Thanks for sharing your experience. Hope she is feeling better.
Jan


----------



## 6pack (Apr 18, 2005)

This was a huge worry of ours when purchasing our Outback. We had borrowed my grandma's motorhome, and early in the morning our 3 year old son woke up. I wasn't ready to get up, so I setup his car-seat in the dinete booth, and setup the mini dvd player. He sat there and watched it, and my wife and I went back to bed. A short time later we woke up to the same 'thud' and crying. I jumped up and grabbed him, I turned him towards me and his face was covered in blood. By the time we got the lights on, both of my hands were covered in blood, and his shirt was drenched.

We quickly got the bleeding stopped only to find a tiny (1/2 cm) cut on his forehead. I couldn't believe how much blood came out of that thing! Anyway, apparently he fell asleep and fell out of his chair and hit his head on the corner of the fridge.

Luckly the Outback we decided on was the 28BHS. It has the 2 bunks at the back and the bathroom wall makes a barrier. The kids actually have to climb into bed and down a 'tunnel' to reach thier pillow. The likelyhood of them falling out of bed is slim. But I can see how (on other models) this is a potentially dangerous situation for kids that move around in thier sleep.


----------



## mswalt (Sep 14, 2004)

Jason,

Glad to know your boy is OK.

I have two (no, really three, but only two camp with us) grandkids. Ashlyn is 7, Garin, 4. They both like to sleep on the top bunk. One of the first mods, one of the very few mods I've actually done, was to put heavy duty velcro on the bottom rails of two white mesh and aluminum bedrails I picked up at Big Lots and velcroed them to the plywood under the mattress. I can pull on them pretty hard and they won't budge. And that's not even with someone lying on the mattress, which helps hold it down.
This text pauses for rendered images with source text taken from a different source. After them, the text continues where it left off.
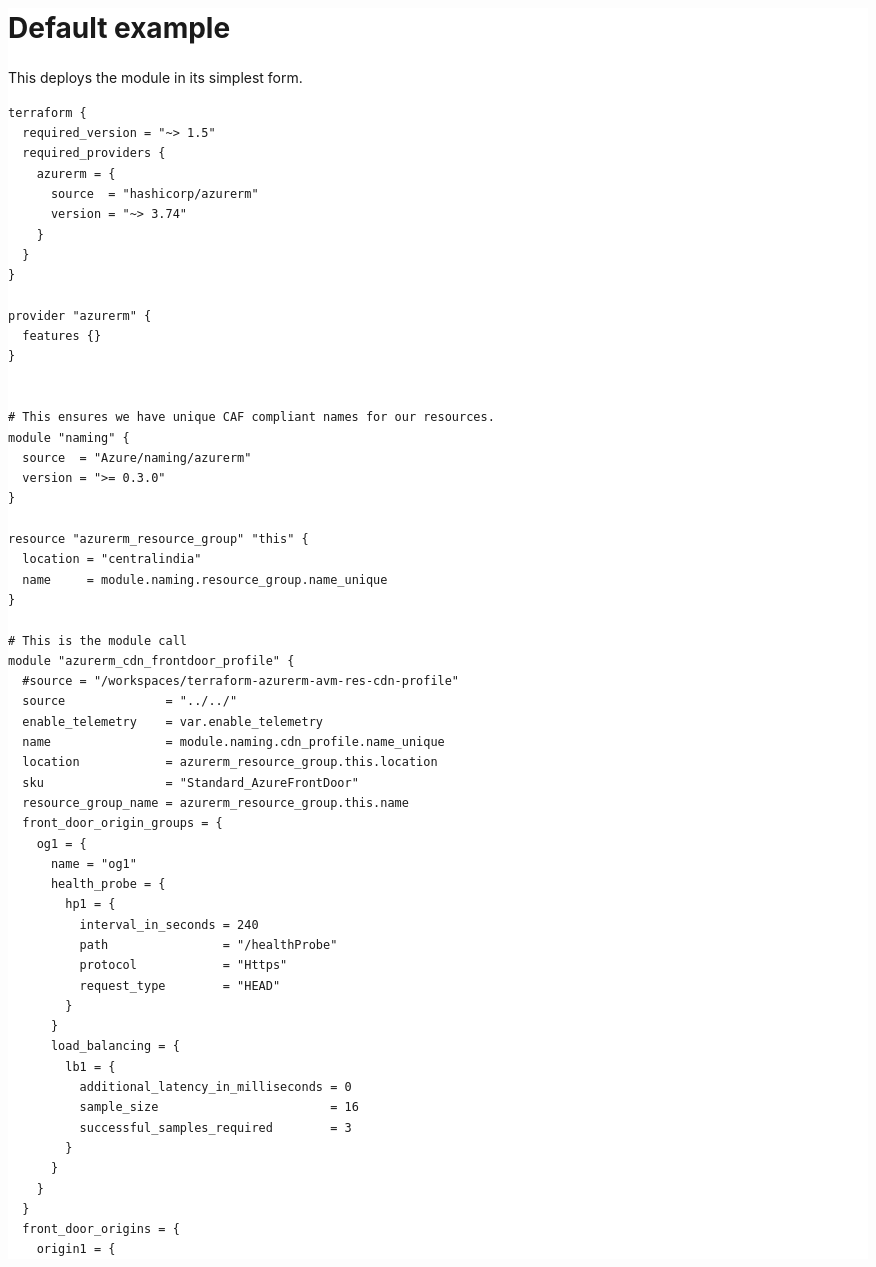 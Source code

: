 
# Default example

This deploys the module in its simplest form.

```hcl
terraform {
  required_version = "~> 1.5"
  required_providers {
    azurerm = {
      source  = "hashicorp/azurerm"
      version = "~> 3.74"
    }
  }
}

provider "azurerm" {
  features {}
}


# This ensures we have unique CAF compliant names for our resources.
module "naming" {
  source  = "Azure/naming/azurerm"
  version = ">= 0.3.0"
}

resource "azurerm_resource_group" "this" {
  location = "centralindia"
  name     = module.naming.resource_group.name_unique
}

# This is the module call
module "azurerm_cdn_frontdoor_profile" {
  #source = "/workspaces/terraform-azurerm-avm-res-cdn-profile"
  source              = "../../"
  enable_telemetry    = var.enable_telemetry
  name                = module.naming.cdn_profile.name_unique
  location            = azurerm_resource_group.this.location
  sku                 = "Standard_AzureFrontDoor"
  resource_group_name = azurerm_resource_group.this.name
  front_door_origin_groups = {
    og1 = {
      name = "og1"
      health_probe = {
        hp1 = {
          interval_in_seconds = 240
          path                = "/healthProbe"
          protocol            = "Https"
          request_type        = "HEAD"
        }
      }
      load_balancing = {
        lb1 = {
          additional_latency_in_milliseconds = 0
          sample_size                        = 16
          successful_samples_required        = 3
        }
      }
    }
  }
  front_door_origins = {
    origin1 = {
``` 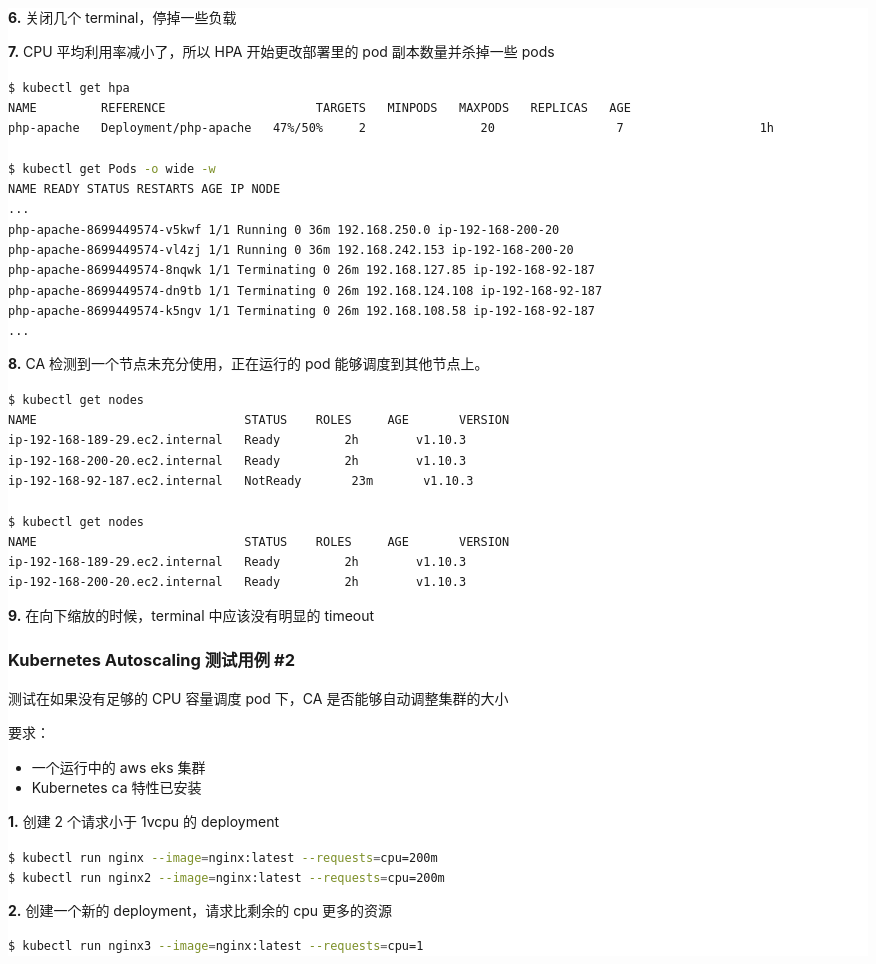 **6.** 关闭几个 terminal，停掉一些负载

**7.** CPU 平均利用率减小了，所以 HPA 开始更改部署里的 pod 副本数量并杀掉一些 pods

```bash
$ kubectl get hpa
NAME         REFERENCE                     TARGETS   MINPODS   MAXPODS   REPLICAS   AGE
php-apache   Deployment/php-apache   47%/50%     2                20                 7                   1h 

$ kubectl get Pods -o wide -w
NAME READY STATUS RESTARTS AGE IP NODE
...
php-apache-8699449574-v5kwf 1/1 Running 0 36m 192.168.250.0 ip-192-168-200-20
php-apache-8699449574-vl4zj 1/1 Running 0 36m 192.168.242.153 ip-192-168-200-20
php-apache-8699449574-8nqwk 1/1 Terminating 0 26m 192.168.127.85 ip-192-168-92-187
php-apache-8699449574-dn9tb 1/1 Terminating 0 26m 192.168.124.108 ip-192-168-92-187
php-apache-8699449574-k5ngv 1/1 Terminating 0 26m 192.168.108.58 ip-192-168-92-187
...
```

**8.** CA 检测到一个节点未充分使用，正在运行的 pod 能够调度到其他节点上。 

```bash
$ kubectl get nodes
NAME                             STATUS    ROLES     AGE       VERSION
ip-192-168-189-29.ec2.internal   Ready         2h        v1.10.3
ip-192-168-200-20.ec2.internal   Ready         2h        v1.10.3
ip-192-168-92-187.ec2.internal   NotReady       23m       v1.10.3

$ kubectl get nodes
NAME                             STATUS    ROLES     AGE       VERSION
ip-192-168-189-29.ec2.internal   Ready         2h        v1.10.3
ip-192-168-200-20.ec2.internal   Ready         2h        v1.10.3
```

**9.** 在向下缩放的时候，terminal 中应该没有明显的 timeout

### Kubernetes Autoscaling 测试用例 #2

测试在如果没有足够的 CPU 容量调度 pod 下，CA 是否能够自动调整集群的大小

要求：

- 一个运行中的 aws eks 集群
- Kubernetes ca 特性已安装

**1.** 创建 2 个请求小于 1vcpu 的 deployment

```bash
$ kubectl run nginx --image=nginx:latest --requests=cpu=200m
$ kubectl run nginx2 --image=nginx:latest --requests=cpu=200m
```

**2.** 创建一个新的 deployment，请求比剩余的 cpu 更多的资源

```bash
$ kubectl run nginx3 --image=nginx:latest --requests=cpu=1
```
I think they're pretty safe. Plus the wardrobe helps keep them in, too.

Mark


----------



## Colorado Outbacker (Jun 6, 2005)

Hello

Very happy she is OK.

My 10 year old daughter did the same thing from the top bunk on our first trip. We have 4 children so we figured the oldest would be good on the top bunk. After that night we use a toddler rail that you can buy at Wal Mart for the top bunk. It has arms that just slide under the mattress to hold it in place. Easily folds and packs away if not needed. She hasn't fallen out since. Works great and cheap.

Take care and happy camping!


----------



## luv2rv (Jun 21, 2004)

Glad your DD is okay!

We used a pressure gate last year on the bottom bunk for our youngest. She turns 2 on the 28th and is a little bigger so we have switched to safety1st bed rails on both. The pressure gate worked great all last year until nearly our last trip.

She was moving around a fair bit and her increasing weight against the gate allowed the bottom of the gate to slip out and she fell through. Not very far but our worries immediately turned to strangulation risk.

We use bed rails on both bottom and top bunks now. They wedge in behind the wall to the bathroom in the 28 BHS and cannot slip out. Kids are totally safe!

Wayne


----------



## Thor (Apr 7, 2004)

Jason

I'm glad she is OK. After reading the forum we added the Safety 1st bed rails and I build ladders to help the little ones up and down from the top bunk. The Safety 1st bed rails are great.







They shrink & expand to fit almost any opening. They are the same rails we use for our kids at home.

Thor


----------



## MJRey (Jan 21, 2005)

We use the Safety 1st bed rails for the top bunks and they work well for our daughters aged 9 and 7. When my oldest daughter was 5 she was playing in a friends 5th Wheel and fell out of their top bunk. She cried for a while but it was bedtime so I gave her some Motrin and sent her to bed in our popup. I thought it was just a sprain. But the next day she tried to ride her bike and started crying when she hit a bump. Fortunately we were camping near where my sister lived so I called and found a good place to take her. After a couple of hours waiting, filling out forms, and x-rays the doc told us it was broken. She did okay for the rest of the trip but I felt bad about not taking her the night she got hurt.


----------



## Darj (Oct 10, 2004)

Glad your dd is doing okay!

We use the rails that have the arms that fit under the mattress like Colorado Outbacker mentioned. Our first trip out in ours last October, we woke up to the thud of our youngest dd falling out of the bottom bunk....no injuries since she was in the bottom one but they use rails now!


----------



## schrade (May 5, 2005)

I have a 5 yr old who so badly wants to be on the top bunk. I am looking forward to your post with your solution.


----------



## Morrowmd (Feb 22, 2005)

It happened on our 2nd trip- my youngest (then 3) fell out of the bottom bunk. My first mod was adding rails to all 4 of the bunks. I have since removed one rail on the bottom because it is a "play bed".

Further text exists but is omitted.